Synopsis: India’s R&D spend remains at 0.6–0.7% of GDP, but the government is betting on a ₹1 lakh crore RDI Fund, the new Anusandhan National Research Foundation and big-ticket national missions—from semiconductors to quantum—to lift innovation intensity and turn the country into a high-tech manufacturing hub, the science ministry told Parliament.

 

New Delhi: Even as India’s gross expenditure on research and development (GERD) continues to hover at 0.6–0.7% of GDP, the Centre is rolling out a multi-pronged funding and policy push to accelerate innovation and deepen manufacturing capabilities, according to a reply tabled in Parliament by the Ministry of Science & Technology.

India doubles down on innovation push, eyes high-tech manufacturing despite low R&D intensity
Source: Internet

The government highlighted a sharp improvement in India’s Global Innovation Index ranking—from 81 in 2015 to 38 in 2025—as evidence of momentum, while acknowledging the need to lift R&D intensity.

At the core of the strategy is a ₹1 lakh crore Research, Development and Innovation (RDI) Fund and the newly established Anusandhan National Research Foundation (ANRF), backed by a ₹14,000 crore budgetary provision and additional non-government funding. The Centre has also stepped up allocations for scientific departments and research-oriented programmes to crowd in private investment.

The government is pairing funding with mission-mode bets across frontier technologies.
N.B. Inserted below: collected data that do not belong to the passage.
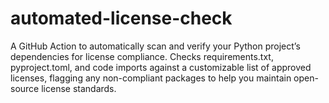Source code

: # automated-license-check
A GitHub Action to automatically scan and verify your Python project’s dependencies for license compliance. Checks requirements.txt, pyproject.toml, and code imports against a customizable list of approved licenses, flagging any non-compliant packages to help you maintain open-source license standards.
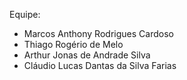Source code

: Equipe:

* Marcos Anthony Rodrigues Cardoso
* Thiago Rogério de Melo
* Arthur Jonas de Andrade Silva
* Cláudio Lucas Dantas da Silva Farias
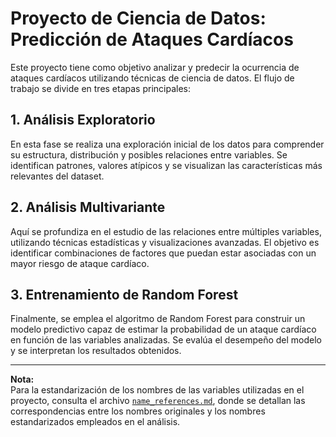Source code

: # Proyecto de Ciencia de Datos: Predicción de Ataques Cardíacos

Este proyecto tiene como objetivo analizar y predecir la ocurrencia de ataques cardíacos utilizando técnicas de ciencia de datos. El flujo de trabajo se divide en tres etapas principales:

## 1. Análisis Exploratorio

En esta fase se realiza una exploración inicial de los datos para comprender su estructura, distribución y posibles relaciones entre variables. Se identifican patrones, valores atípicos y se visualizan las características más relevantes del dataset.

## 2. Análisis Multivariante

Aquí se profundiza en el estudio de las relaciones entre múltiples variables, utilizando técnicas estadísticas y visualizaciones avanzadas. El objetivo es identificar combinaciones de factores que puedan estar asociadas con un mayor riesgo de ataque cardíaco.

## 3. Entrenamiento de Random Forest

Finalmente, se emplea el algoritmo de Random Forest para construir un modelo predictivo capaz de estimar la probabilidad de un ataque cardíaco en función de las variables analizadas. Se evalúa el desempeño del modelo y se interpretan los resultados obtenidos.

---

**Nota:**  
Para la estandarización de los nombres de las variables utilizadas en el proyecto, consulta el archivo [`name_references.md`](03_Random_Forest/data/external/name_references.md), donde se detallan las correspondencias entre los nombres originales y los nombres estandarizados empleados en el análisis.
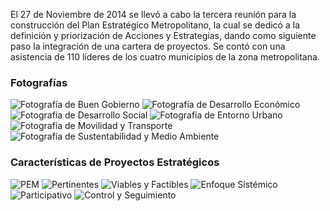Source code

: 
El 27 de Noviembre de 2014 se llevó a cabo la tercera reunión para la construcción del Plan Estratégico Metropolitano, la cual se dedicó a la definición y priorización de Acciones y Estrategias, dando como siguiente paso la integración de una cartera de proyectos. Se contó con una asistencia de 110 líderes de los cuatro municipios de la zona metropolitana.

### Fotografías

<img class="img-responsive contenido-imagen" src="mesa-3/foto-buen-gobierno.jpg" alt="Fotografía de Buen Gobierno">
<img class="img-responsive contenido-imagen" src="mesa-3/foto-desarrollo-economico.jpg" alt="Fotografía de Desarrollo Económico">
<img class="img-responsive contenido-imagen" src="mesa-3/foto-desarrollo-social.jpg" alt="Fotografía de Desarrollo Social">
<img class="img-responsive contenido-imagen" src="mesa-3/foto-entorno-urbano.jpg" alt="Fotografía de Entorno Urbano">
<img class="img-responsive contenido-imagen" src="mesa-3/foto-movilidad-transporte.jpg" alt="Fotografía de Movilidad y Transporte">
<img class="img-responsive contenido-imagen" src="mesa-3/foto-sustentabilidad-medio-ambiente.jpg" alt="Fotografía de Sustentabilidad y Medio Ambiente">

### Características de Proyectos Estratégicos

<img class="img-responsive contenido-imagen" src="mesa-3/caracteristicas-proyectos-estrategicos-01-pem.jpg" alt="PEM">
<img class="img-responsive contenido-imagen" src="mesa-3/caracteristicas-proyectos-estrategicos-02-pertinentes.jpg" alt="Pertinentes">
<img class="img-responsive contenido-imagen" src="mesa-3/caracteristicas-proyectos-estrategicos-03-viables-factibles.jpg" alt="Viables y Factibles">
<img class="img-responsive contenido-imagen" src="mesa-3/caracteristicas-proyectos-estrategicos-04-enfoque-sistemico.jpg" alt="Enfoque Sistémico">
<img class="img-responsive contenido-imagen" src="mesa-3/caracteristicas-proyectos-estrategicos-05-participativo.jpg" alt="Participativo">
<img class="img-responsive contenido-imagen" src="mesa-3/caracteristicas-proyectos-estrategicos-06-control-seguimiento.jpg" alt="Control y Seguimiento">
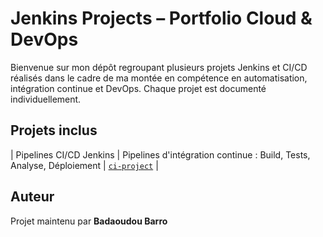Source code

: # Jenkins Projects – Portfolio Cloud & DevOps

Bienvenue sur mon dépôt regroupant plusieurs projets Jenkins et CI/CD réalisés dans le cadre de ma montée en compétence en automatisation, intégration continue et DevOps. Chaque projet est documenté individuellement.

## Projets inclus

| Pipelines CI/CD Jenkins |  Pipelines d'intégration continue : Build, Tests, Analyse, Déploiement | [`ci-project`](./continuous-integration) |

## Auteur

Projet maintenu par **Badaoudou Barro**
These include the National Quantum Mission (₹6,003.65 crore), the National Mission on Interdisciplinary Cyber-Physical Systems (₹3,660 crore), the India Semiconductor Mission (₹76,000 crore) and the National Supercomputing Mission, among others—aimed at building domestic capability in chips, compute and deep tech.

To speed up lab-to-market translation, policy levers are being aligned with programmes such as NIDHI, BIRAC, iDEX and TIDE 2.0, alongside a push for public–private partnerships and technology hubs. Newer frameworks—the Geospatial Policy 2022, Space Policy 2023 and the BioE3 Policy 2024—are designed to widen private sector participation and strengthen commercialization through technology transfer offices, incubators and structured licensing models.

The government’s pitch: scale funding, focus on missions, and tighten industry linkages to convert India’s rising innovation rank into a durable, high-tech manufacturing base.